Face aux perturbations répétées des services de télécommunications à travers le pays, le président de la République, Félix Tshisekedi, hausse le ton. Lors de la 74ᵉ réunion du Conseil des ministres tenue, vendredi 9 janvier 2026, à la cité de l’Union africaine, le chef de l’État a exigé des sanctions fermes contre les opérateurs jugés défaillants, excluant toute complaisance.
À l’origine de cette décision, une accumulation de plaintes parvenues à la Présidence. Téléphonie mobile et fixe instable, connexions internet défaillantes, interruptions dans la transmission des données, dysfonctionnements des services numériques et de la radiodiffusion : les difficultés touchent désormais l’ensemble du territoire national, selon le compte rendu officiel du Conseil des ministres.
Pour le chef de l’État, ces défaillances ne relèvent plus de simples désagréments techniques.
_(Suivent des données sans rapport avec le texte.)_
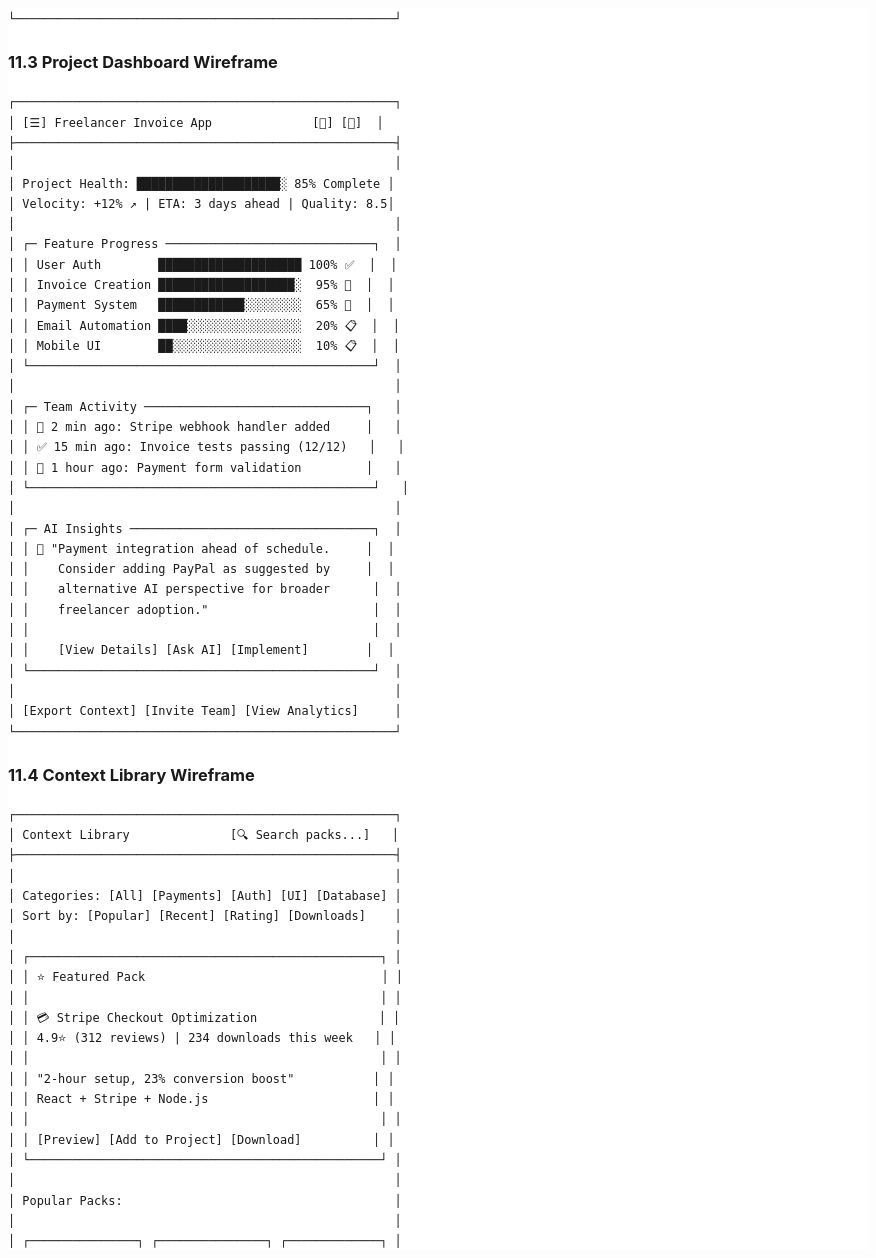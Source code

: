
 ```
└─────────────────────────────────────────────────────┘
```

### 11.3 Project Dashboard Wireframe
```
┌─────────────────────────────────────────────────────┐
│ [☰] Freelancer Invoice App              [👤] [🔔]  │
├─────────────────────────────────────────────────────┤
│                                                     │
│ Project Health: ████████████████████░ 85% Complete │
│ Velocity: +12% ↗️ | ETA: 3 days ahead | Quality: 8.5│
│                                                     │
│ ┌─ Feature Progress ─────────────────────────────┐  │
│ │ User Auth        ████████████████████ 100% ✅  │  │
│ │ Invoice Creation ███████████████████░  95% 🔄  │  │
│ │ Payment System   ████████████░░░░░░░░  65% 🔄  │  │
│ │ Email Automation ████░░░░░░░░░░░░░░░░  20% 📋  │  │
│ │ Mobile UI        ██░░░░░░░░░░░░░░░░░░  10% 📋  │  │
│ └────────────────────────────────────────────────┘  │
│                                                     │
│ ┌─ Team Activity ───────────────────────────────┐   │
│ │ 🔄 2 min ago: Stripe webhook handler added     │   │
│ │ ✅ 15 min ago: Invoice tests passing (12/12)   │   │
│ │ 🔄 1 hour ago: Payment form validation         │   │
│ └────────────────────────────────────────────────┘   │
│                                                     │
│ ┌─ AI Insights ──────────────────────────────────┐  │
│ │ 🤖 "Payment integration ahead of schedule.     │  │
│ │    Consider adding PayPal as suggested by     │  │
│ │    alternative AI perspective for broader      │  │
│ │    freelancer adoption."                       │  │
│ │                                                │  │
│ │    [View Details] [Ask AI] [Implement]        │  │
│ └────────────────────────────────────────────────┘  │
│                                                     │
│ [Export Context] [Invite Team] [View Analytics]     │
└─────────────────────────────────────────────────────┘
```

### 11.4 Context Library Wireframe
```
┌─────────────────────────────────────────────────────┐
│ Context Library              [🔍 Search packs...]   │
├─────────────────────────────────────────────────────┤
│                                                     │
│ Categories: [All] [Payments] [Auth] [UI] [Database] │
│ Sort by: [Popular] [Recent] [Rating] [Downloads]    │
│                                                     │
│ ┌─────────────────────────────────────────────────┐ │
│ │ ⭐ Featured Pack                                 │ │
│ │                                                 │ │
│ │ 💳 Stripe Checkout Optimization                 │ │
│ │ 4.9⭐ (312 reviews) | 234 downloads this week   │ │
│ │                                                 │ │
│ │ "2-hour setup, 23% conversion boost"           │ │
│ │ React + Stripe + Node.js                       │ │
│ │                                                 │ │
│ │ [Preview] [Add to Project] [Download]          │ │
│ └─────────────────────────────────────────────────┘ │
│                                                     │
│ Popular Packs:                                      │
│                                                     │
│ ┌───────────────┐ ┌───────────────┐ ┌─────────────┐ │
```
Elles affectent directement le quotidien des citoyens, perturbent le fonctionnement normal de l’administration publique et fragilisent l’économie nationale. Les coupures de communication, les interruptions des transactions bancaires et commerciales ainsi que la dégradation des services audiovisuels entament, à terme, la confiance des usagers et compromettent des secteurs vitaux.
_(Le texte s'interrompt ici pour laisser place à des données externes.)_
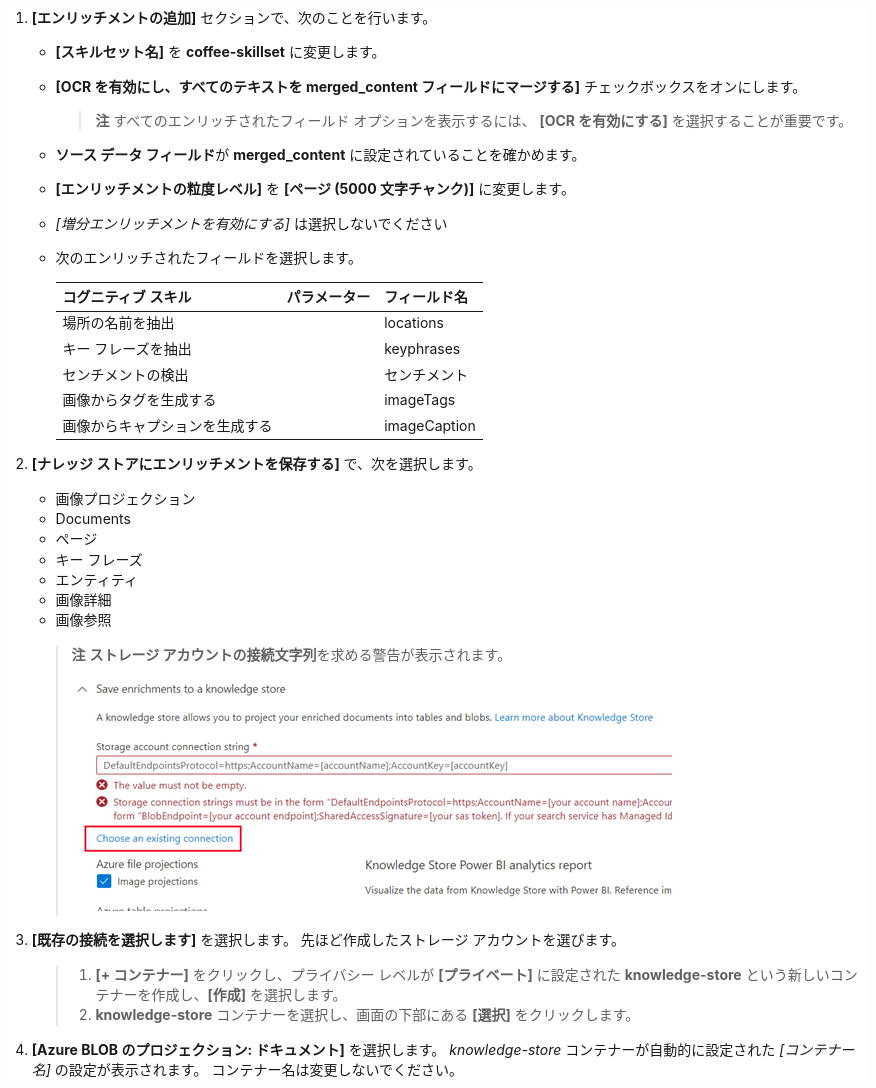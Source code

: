 1. **[エンリッチメントの追加]** セクションで、次のことを行います。
    - **[スキルセット名]** を **coffee-skillset** に変更します。
    - **[OCR を有効にし、すべてのテキストを merged_content フィールドにマージする]** チェックボックスをオンにします。
        > **注** すべてのエンリッチされたフィールド オプションを表示するには、 **[OCR を有効にする]** を選択することが重要です。
    - **ソース データ フィールド**が **merged_content** に設定されていることを確かめます。
    - **[エンリッチメントの粒度レベル]** を **[ページ (5000 文字チャンク)]** に変更します。
    - *[増分エンリッチメントを有効にする]* は選択しないでください
    - 次のエンリッチされたフィールドを選択します。

        | コグニティブ スキル | パラメーター | フィールド名 |
        | --------------- | ---------- | ---------- |
        | 場所の名前を抽出 | | locations |
        | キー フレーズを抽出 | | keyphrases |
        | センチメントの検出 | | センチメント |
        | 画像からタグを生成する | | imageTags |
        | 画像からキャプションを生成する | | imageCaption |

1. **[ナレッジ ストアにエンリッチメントを保存する]** で、次を選択します。
    - 画像プロジェクション
    - Documents
    - ページ
    - キー フレーズ
    - エンティティ
    - 画像詳細
    - 画像参照

    > **注** **ストレージ アカウントの接続文字列**を求める警告が表示されます。
    >
    > ![[既存の接続を選択します] が選択された [ストレージ アカウント接続] 画面の警告を示すスクリーンショット。](media/create-cognitive-search-solution/6a-azure-cognitive-search-enrichments-warning.png)
    >

1. **[既存の接続を選択します]** を選択します。 先ほど作成したストレージ アカウントを選びます。
    > 1. **[+ コンテナー]** をクリックし、プライバシー レベルが **[プライベート]** に設定された **knowledge-store** という新しいコンテナーを作成し、**[作成]** を選択します。
    > 1. **knowledge-store** コンテナーを選択し、画面の下部にある **[選択]** をクリックします。

1. **[Azure BLOB のプロジェクション: ドキュメント]** を選択します。 *knowledge-store* コンテナーが自動的に設定された *[コンテナー名]* の設定が表示されます。 コンテナー名は変更しないでください。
Dans ce contexte, Félix Tshisekedi exige un changement immédiat de cap. Il appelle à la fourniture de services conformes aux normes et obligations légales en vigueur, au renforcement du contrôle de la qualité des réseaux, ainsi qu’à une coordination plus efficace entre les ministères concernés et les autorités de régulation du secteur.
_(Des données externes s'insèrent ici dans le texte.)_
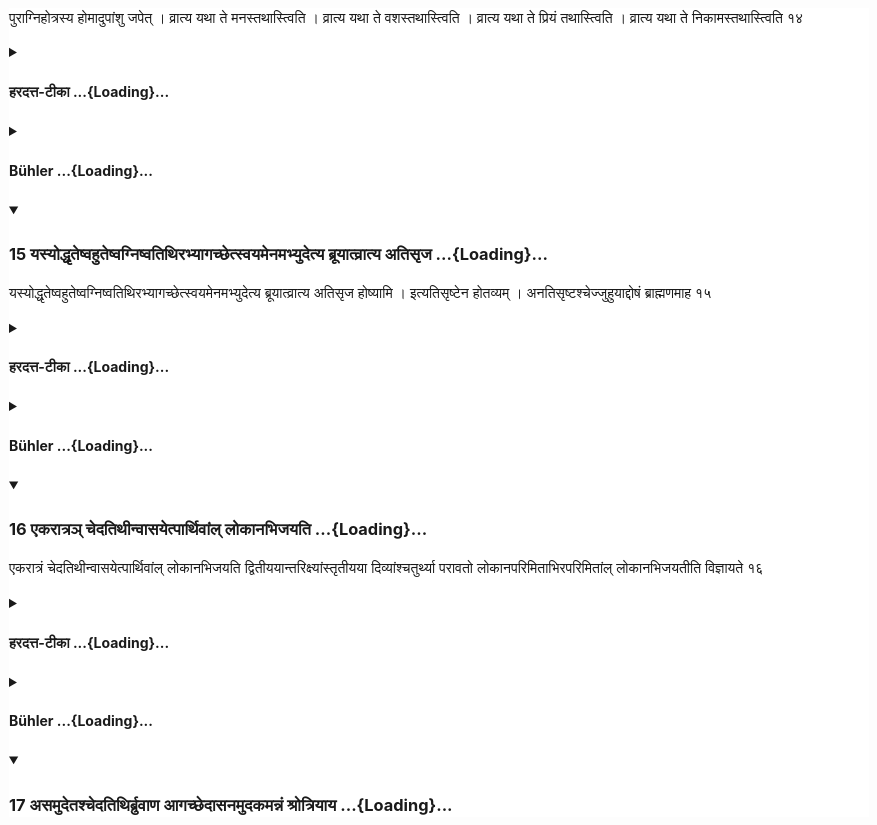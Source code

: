 पुराग्निहोत्रस्य होमादुपांशु जपेत् । व्रात्य यथा ते मनस्तथास्त्विति । व्रात्य यथा ते वशस्तथास्त्विति । व्रात्य यथा ते प्रियं तथास्त्विति । व्रात्य यथा ते निकामस्तथास्त्विति १४
</details>
</div>
<div class="js_include collapsed" newlevelforh1="4" title="हरदत्त-टीका" unfilled url="/vedAH_yajuH/taittirIyam/sUtram/ApastambaH/dharma-sUtram/haradatta-TIkA/2/03/07/14_purAgnihotrasya_homAdupAMshu_japet.md">
<details><summary><h4>हरदत्त-टीका ...{Loading}...</h4></summary></details>
</div>
<div class="js_include collapsed" newlevelforh1="4" title="Bühler" unfilled url="/vedAH_yajuH/taittirIyam/sUtram/ApastambaH/dharma-sUtram/buhler/2/03/07/14_purAgnihotrasya_homAdupAMshu_japet.md">
<details><summary><h4>Bühler ...{Loading}...</h4></summary></details>
</div>
<div class="js_include" includetitle="true" newlevelforh1="3" unfilled url="/vedAH_yajuH/taittirIyam/sUtram/ApastambaH/dharma-sUtram/vishvAsa-prastutiH/2/03/07/15_yasyoddhRteShvahuteShvagniShvatithirabhyAgachChetsvayamenamabhyudetya_brUyAtvrAtya_atisRja.md">
<details open><summary><h3>15 यस्योद्धृतेष्वहुतेष्वग्निष्वतिथिरभ्यागच्छेत्स्वयमेनमभ्युदेत्य ब्रूयात्व्रात्य अतिसृज ...{Loading}...</h3></summary>

यस्योद्धृतेष्वहुतेष्वग्निष्वतिथिरभ्यागच्छेत्स्वयमेनमभ्युदेत्य ब्रूयात्व्रात्य अतिसृज होष्यामि । इत्यतिसृष्टेन होतव्यम् । अनतिसृष्टश्चेज्जुहुयाद्दोषं ब्राह्मणमाह १५
</details>
</div>
<div class="js_include collapsed" newlevelforh1="4" title="हरदत्त-टीका" unfilled url="/vedAH_yajuH/taittirIyam/sUtram/ApastambaH/dharma-sUtram/haradatta-TIkA/2/03/07/15_yasyoddhRteShvahuteShvagniShvatithirabhyAgachChetsvayamenamabhyudetya_brUyAtvrAtya_atisRja.md">
<details><summary><h4>हरदत्त-टीका ...{Loading}...</h4></summary></details>
</div>
<div class="js_include collapsed" newlevelforh1="4" title="Bühler" unfilled url="/vedAH_yajuH/taittirIyam/sUtram/ApastambaH/dharma-sUtram/buhler/2/03/07/15_yasyoddhRteShvahuteShvagniShvatithirabhyAgachChetsvayamenamabhyudetya_brUyAtvrAtya_atisRja.md">
<details><summary><h4>Bühler ...{Loading}...</h4></summary></details>
</div>
<div class="js_include" includetitle="true" newlevelforh1="3" unfilled url="/vedAH_yajuH/taittirIyam/sUtram/ApastambaH/dharma-sUtram/vishvAsa-prastutiH/2/03/07/16_ekarAtra~n_chedatithInvAsayetpArthivAMl_lokAnabhijayati.md">
<details open><summary><h3>16 एकरात्रञ् चेदतिथीन्वासयेत्पार्थिवांल् लोकानभिजयति ...{Loading}...</h3></summary>

एकरात्रं चेदतिथीन्वासयेत्पार्थिवांल् लोकानभिजयति द्वितीययान्तरिक्ष्यांस्तृतीयया दिव्यांश्चतुर्थ्या परावतो लोकानपरिमिताभिरपरिमितांल् लोकानभिजयतीति विज्ञायते १६
</details>
</div>
<div class="js_include collapsed" newlevelforh1="4" title="हरदत्त-टीका" unfilled url="/vedAH_yajuH/taittirIyam/sUtram/ApastambaH/dharma-sUtram/haradatta-TIkA/2/03/07/16_ekarAtra~n_chedatithInvAsayetpArthivAMl_lokAnabhijayati.md">
<details><summary><h4>हरदत्त-टीका ...{Loading}...</h4></summary></details>
</div>
<div class="js_include collapsed" newlevelforh1="4" title="Bühler" unfilled url="/vedAH_yajuH/taittirIyam/sUtram/ApastambaH/dharma-sUtram/buhler/2/03/07/16_ekarAtra~n_chedatithInvAsayetpArthivAMl_lokAnabhijayati.md">
<details><summary><h4>Bühler ...{Loading}...</h4></summary></details>
</div>
<div class="js_include" includetitle="true" newlevelforh1="3" unfilled url="/vedAH_yajuH/taittirIyam/sUtram/ApastambaH/dharma-sUtram/vishvAsa-prastutiH/2/03/07/17_asamudetashchedatithirbruvANa_AgachChedAsanamudakamannaM_shrotriyAya.md">
<details open><summary><h3>17 असमुदेतश्चेदतिथिर्ब्रुवाण आगच्छेदासनमुदकमन्नं श्रोत्रियाय ...{Loading}...</h3></summary>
Le président de la République veut désormais des résultats mesurables. Un rapport détaillé est attendu dans un délai de 30 jours. Celui-ci devra faire état des constats techniques établis, des mesures correctives prises, des sanctions éventuellement appliquées et des réformes structurelles envisagées pour garantir une amélioration durable et vérifiable des services de télécommunications en RDC.
À travers cette mise en garde, le chef de l’État entend rappeler aux opérateurs que la qualité des télécommunications n’est plus un privilège, mais une obligation stratégique pour le pays.